Provided I have at least one last trick up my sleeve, I love disaster.
When I was in elementary school there was a timed, 100 question multiplication quiz that every student had to take every day, over and over until they got something like 90% of the questions correct. We were going into algebra and needed very badly to have at least the basic multiplication tables down pat. Seeing as how I (to this day) have absolutely no concept of what numbers mean or how they work together I was stuck taking the test until I memorized all 100 answers. The problem was, every question on every test was a random generation of one through twelve multiplied with another random generation of the same. So every test was different. To this day any multiplication I can regurgitate is because of that test, and the supreme effort I spent memorizing every combination of multiples from 1×1 to 12×12. Despite this, I still could not pass the test. It got to the point where I was one of two people who still had to take it, and it was looking like the other girl was about to leave me in her dust. This is when our science teacher took the timer, stood in front of my desk and bent over me at the waist. My homeroom teacher must have said something to him because he told her to “watch this.” Within the time limit my test was done, and I think I eeked by with exactly 90 right answers, or whatever number needed to be correct. “Marina works best under pressure” he told her, handing her the timer.

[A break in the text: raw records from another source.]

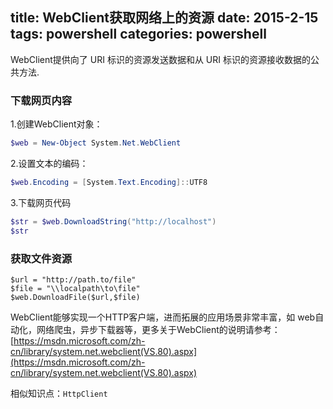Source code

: title: WebClient获取网络上的资源
date: 2015-2-15
tags: powershell
categories: powershell
---

WebClient提供向了 URI 标识的资源发送数据和从 URI 标识的资源接收数据的公共方法.

### 下载网页内容

1.创建WebClient对象：

```powershell
$web = New-Object System.Net.WebClient
```

<!-- more -->

2.设置文本的编码：

```powershell
$web.Encoding = [System.Text.Encoding]::UTF8
```

3.下载网页代码

```powershell
$str = $web.DownloadString("http://localhost")
$str
```

### 获取文件资源

```
$url = "http://path.to/file"
$file = "\\localpath\to\file"
$web.DownloadFile($url,$file)
```

WebClient能够实现一个HTTP客户端，进而拓展的应用场景非常丰富，如 web自动化，网络爬虫，异步下载器等，更多关于WebClient的说明请参考：[https://msdn.microsoft.com/zh-cn/library/system.net.webclient(VS.80).aspx](https://msdn.microsoft.com/zh-cn/library/system.net.webclient(VS.80).aspx)

相似知识点：`HttpClient`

I don’t know if this is really how this happened, how many other kids were in that last test group, or even if the day he stood over me with the timer is actually the day that I passed the test. But I do remember it being the first time somebody articulated my need to feel the hot breath of danger on my neck in order to get anything done.
In the ensuing years, I have also learned to be really organized, to plan ahead and schedule everything as much as I can. Out of necessity, I can operate in normal circumstances in addition to critical ones. But everyday life will always be my second language. When the shit hits the fan, I’m back on the homeplate. And it’s wonderful.
Because chaos is the only place I really feel comfortable, I used to chase it. I’d hold out doing important things until the last minute because they didn’t feel possible or thrilling enough before then. I’d find the messiest person in the room and stand as close to them as possible. I’d make things my business that clearly weren’t because they were more exciting than what I had going on.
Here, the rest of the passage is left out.